IFAP: Australia Not Compromising Safety Standards and Training
Safety training activity may have dipped in the past 18 months but that has not affected the strong commitment Australian oil and gas companies have shown in the area, Mark Small, chief operating officer at safety organisation, Industrial Foundation for Accident Prevention (IFAP), told Rigzone.
As the market environment in Australia evolves, impacted by lower oil prices and the changing phase of the liquefied natural gas (LNG) sector, IFAP continues to provide a range of safety programs required by oil and gas workers for offshore activities.
IFAP, which has access to a protected harbor, open ocean areas, and an offshore and maritime training centre (OMTC), also provides training in sea survival.
Small said the completion of many LNG construction projects and fall in exploration activity had meant the number of people taking training courses had dropped significantly.
“We have obviously gone through a period of unprecedented construction activity, and we were in great demand from our clients to provide training,” Small explained.
“We are now at the opposite end of that where some of the construction projects are at different phases, but also with the drop in oil price and exploration activity, that means the demand for this type of training has also declined.
“However, what is evident is that oil and gas companies are not compromising on this type of training. If the people are required to have the training to be offshore then they are getting the training. The standards have absolutely been maintained. There is just less requirement at the moment.”
Small said the strong commitment to training was a reflection of how attitudes toward safety had matured over the past couple of decades.
“We now have (safety) leaders in the major oil and gas companies and they are absolutely leading from the front – there is no compromise from what we can see in safety standards,” Small said.
However, he added that oil and gas companies were implementing different strategies for their safety training needs when engaging IFAP for its programs.
“What I have noticed is they have been conscious of who is getting the training. Previously in many jobs you would automatically receive training on a job matrix, although the employee may not even fly offshore that whole year or the next year – it was just part of the requirement for that job role,” Small explained.
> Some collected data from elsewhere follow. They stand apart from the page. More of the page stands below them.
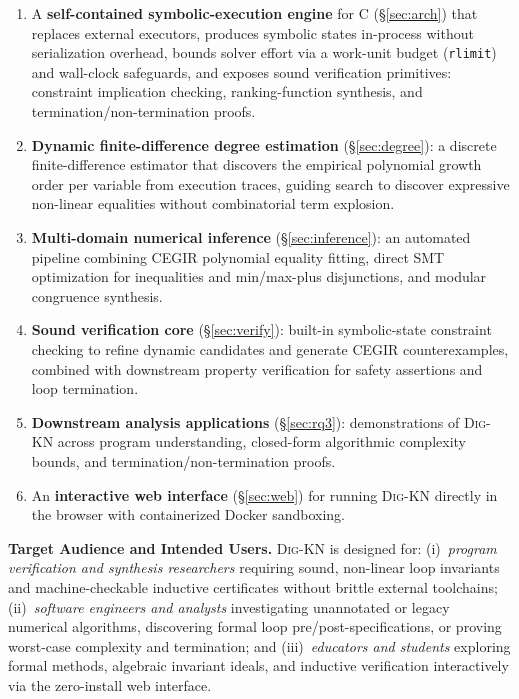 \documentclass[runningheads]{llncs}
\newcommand{\tool}{\textsc{Dig-KN}\xspace}
\newcommand{\code}[1]{\texttt{\small #1}}
\begin{document}
\begin{enumerate}[leftmargin=1.5em,itemsep=2pt]
\item A \textbf{self-contained symbolic-execution engine} for C (\S\ref{sec:arch}) that replaces external executors, produces symbolic states in-process without serialization overhead, bounds solver effort via a work-unit budget (\code{rlimit}) and wall-clock safeguards, and exposes sound verification primitives: constraint implication checking, ranking-function synthesis, and termination/non-termination proofs.
\item \textbf{Dynamic finite-difference degree estimation} (\S\ref{sec:degree}): a discrete finite-difference estimator that discovers the empirical polynomial growth order per variable from execution traces, guiding search to discover expressive non-linear equalities without combinatorial term explosion.
\item \textbf{Multi-domain numerical inference} (\S\ref{sec:inference}): an automated pipeline combining CEGIR polynomial equality fitting, direct SMT optimization for inequalities and min/max-plus disjunctions, and modular congruence synthesis.
\item \textbf{Sound verification core} (\S\ref{sec:verify}): built-in symbolic-state constraint checking to refine dynamic candidates and generate CEGIR counterexamples, combined with downstream property verification for safety assertions and loop termination.
\item \textbf{Downstream analysis applications} (\S\ref{sec:rq3}): demonstrations of \tool{} across program understanding, closed-form algorithmic complexity bounds, and termination/non-termination proofs.
\item An \textbf{interactive web interface} (\S\ref{sec:web}) for running \tool{} directly in the browser with containerized Docker sandboxing.
\end{enumerate}

\medskip\noindent\textbf{Target Audience and Intended Users.}
\tool{} is designed for: (i)~\emph{program verification and synthesis researchers} requiring sound, non-linear loop invariants and machine-checkable inductive certificates without brittle external toolchains; (ii)~\emph{software engineers and analysts} investigating unannotated or legacy numerical algorithms, discovering formal loop pre/post-specifications, or proving worst-case complexity and termination; and (iii)~\emph{educators and students} exploring formal methods, algebraic invariant ideals, and inductive verification interactively via the zero-install web interface.
\end{document}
“Now companies are noticing that and they are holding off on the training unless the employee does actually have to go offshore. Employees are not being trained ‘just in case’ – they are being trained because they have to have it.
“Companies are now being careful not to waste any of their training budgets and using it as efficiently as possible.”
Austin Blackburne, regional director for human resources agency Hays, told Rigzone that occupational health and safety (OHS) is one of the few areas in the oil and gas industry where there is still recruitment activity.